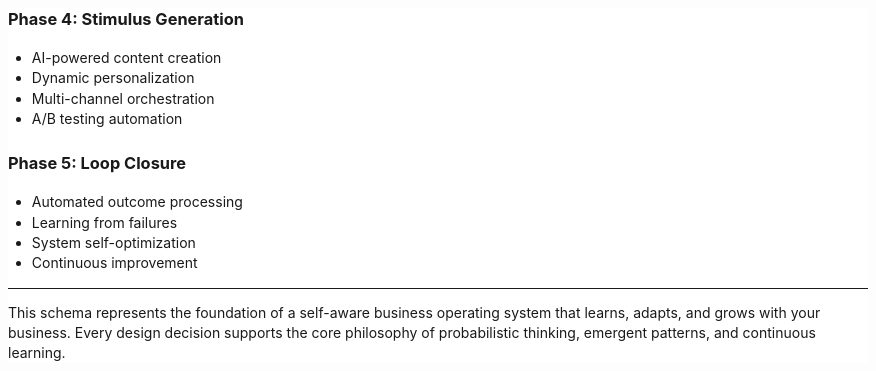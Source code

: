 ### Phase 4: Stimulus Generation
- AI-powered content creation
- Dynamic personalization
- Multi-channel orchestration
- A/B testing automation

### Phase 5: Loop Closure
- Automated outcome processing
- Learning from failures
- System self-optimization
- Continuous improvement

---

This schema represents the foundation of a self-aware business operating system that learns, adapts, and grows with your business. Every design decision supports the core philosophy of probabilistic thinking, emergent patterns, and continuous learning.
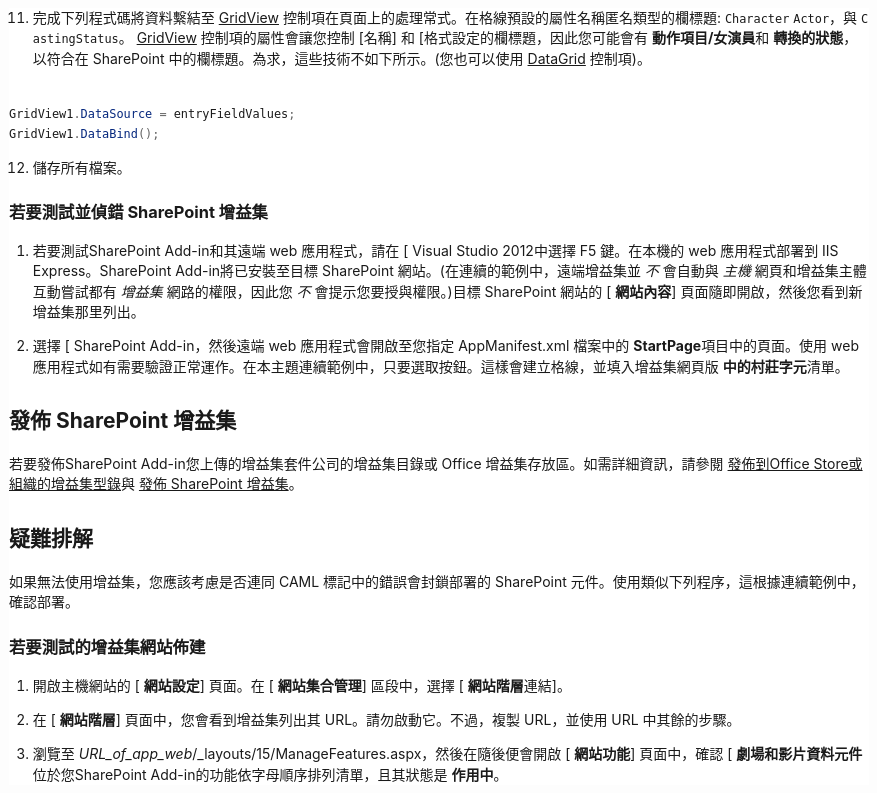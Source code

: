 11. 完成下列程式碼將資料繫結至 [GridView](https://msdn.microsoft.com/library/System.Web.UI.WebControls.GridView.aspx) 控制項在頁面上的處理常式。在格線預設的屬性名稱匿名類型的欄標題: `Character` `Actor`，與 `CastingStatus`。 [GridView](https://msdn.microsoft.com/library/System.Web.UI.WebControls.GridView.aspx) 控制項的屬性會讓您控制 [名稱] 和 [格式設定的欄標題，因此您可能會有 **動作項目/女演員**和 **轉換的狀態**，以符合在 SharePoint 中的欄標題。為求，這些技術不如下所示。(您也可以使用 [DataGrid](https://msdn.microsoft.com/library/System.Web.UI.WebControls.DataGrid.aspx) 控制項)。
    
  ```cs
  
GridView1.DataSource = entryFieldValues;
GridView1.DataBind();

  ```

12. 儲存所有檔案。
    
  

### 若要測試並偵錯 SharePoint 增益集


1. 若要測試SharePoint Add-in和其遠端 web 應用程式，請在 [ Visual Studio 2012中選擇 F5 鍵。在本機的 web 應用程式部署到 IIS Express。SharePoint Add-in將已安裝至目標 SharePoint 網站。(在連續的範例中，遠端增益集並 *不*  會自動與 *主機*  網頁和增益集主體互動嘗試都有 *增益集*  網路的權限，因此您 *不*  會提示您要授與權限。)目標 SharePoint 網站的 [ **網站內容**] 頁面隨即開啟，然後您看到新增益集那里列出。
    
  
2. 選擇 [ SharePoint Add-in，然後遠端 web 應用程式會開啟至您指定 AppManifest.xml 檔案中的 **StartPage**項目中的頁面。使用 web 應用程式如有需要驗證正常運作。在本主題連續範例中，只要選取按鈕。這樣會建立格線，並填入增益集網頁版 **中的村莊字元**清單。
    
  

## 發佈 SharePoint 增益集
<a name="Publish"> </a>

若要發佈SharePoint Add-in您上傳的增益集套件公司的增益集目錄或 Office 增益集存放區。如需詳細資訊，請參閱 [發佈到Office Store或組織的增益集型錄](deploying-and-installing-sharepoint-add-ins-methods-and-options.md#MarketOrCatalog)與 [發佈 SharePoint 增益集](publish-sharepoint-add-ins.md)。
  
    
    

## 疑難排解
<a name="Troubleshooting"> </a>

如果無法使用增益集，您應該考慮是否連同 CAML 標記中的錯誤會封鎖部署的 SharePoint 元件。使用類似下列程序，這根據連續範例中，確認部署。
  
    
    

### 若要測試的增益集網站佈建


1. 開啟主機網站的 [ **網站設定**] 頁面。在 [ **網站集合管理**] 區段中，選擇 [ **網站階層**連結]。
    
  
2. 在 [ **網站階層**] 頁面中，您會看到增益集列出其 URL。請勿啟動它。不過，複製 URL，並使用 URL 中其餘的步驟。
    
  
3. 瀏覽至 _URL_of_app_web_/_layouts/15/ManageFeatures.aspx，然後在隨後便會開啟 [ **網站功能**] 頁面中，確認 [ **劇場和影片資料元件**位於您SharePoint Add-in的功能依字母順序排列清單，且其狀態是 **作用中**。
    
  
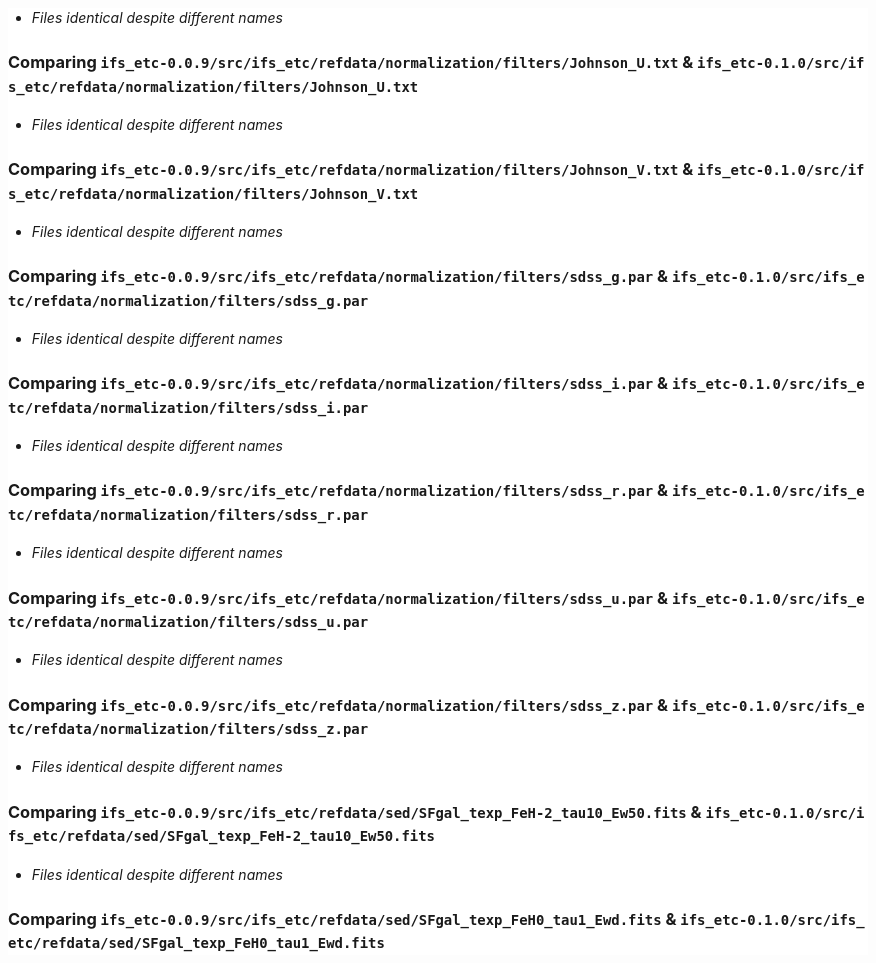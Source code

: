 * *Files identical despite different names*

### Comparing `ifs_etc-0.0.9/src/ifs_etc/refdata/normalization/filters/Johnson_U.txt` & `ifs_etc-0.1.0/src/ifs_etc/refdata/normalization/filters/Johnson_U.txt`

 * *Files identical despite different names*

### Comparing `ifs_etc-0.0.9/src/ifs_etc/refdata/normalization/filters/Johnson_V.txt` & `ifs_etc-0.1.0/src/ifs_etc/refdata/normalization/filters/Johnson_V.txt`

 * *Files identical despite different names*

### Comparing `ifs_etc-0.0.9/src/ifs_etc/refdata/normalization/filters/sdss_g.par` & `ifs_etc-0.1.0/src/ifs_etc/refdata/normalization/filters/sdss_g.par`

 * *Files identical despite different names*

### Comparing `ifs_etc-0.0.9/src/ifs_etc/refdata/normalization/filters/sdss_i.par` & `ifs_etc-0.1.0/src/ifs_etc/refdata/normalization/filters/sdss_i.par`

 * *Files identical despite different names*

### Comparing `ifs_etc-0.0.9/src/ifs_etc/refdata/normalization/filters/sdss_r.par` & `ifs_etc-0.1.0/src/ifs_etc/refdata/normalization/filters/sdss_r.par`

 * *Files identical despite different names*

### Comparing `ifs_etc-0.0.9/src/ifs_etc/refdata/normalization/filters/sdss_u.par` & `ifs_etc-0.1.0/src/ifs_etc/refdata/normalization/filters/sdss_u.par`

 * *Files identical despite different names*

### Comparing `ifs_etc-0.0.9/src/ifs_etc/refdata/normalization/filters/sdss_z.par` & `ifs_etc-0.1.0/src/ifs_etc/refdata/normalization/filters/sdss_z.par`

 * *Files identical despite different names*

### Comparing `ifs_etc-0.0.9/src/ifs_etc/refdata/sed/SFgal_texp_FeH-2_tau10_Ew50.fits` & `ifs_etc-0.1.0/src/ifs_etc/refdata/sed/SFgal_texp_FeH-2_tau10_Ew50.fits`

 * *Files identical despite different names*

### Comparing `ifs_etc-0.0.9/src/ifs_etc/refdata/sed/SFgal_texp_FeH0_tau1_Ewd.fits` & `ifs_etc-0.1.0/src/ifs_etc/refdata/sed/SFgal_texp_FeH0_tau1_Ewd.fits`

- TASK PROMPT -
Say how many lines of the records include the string "網站階層"; the number alone is enough.

- TASK RESPONSE -
2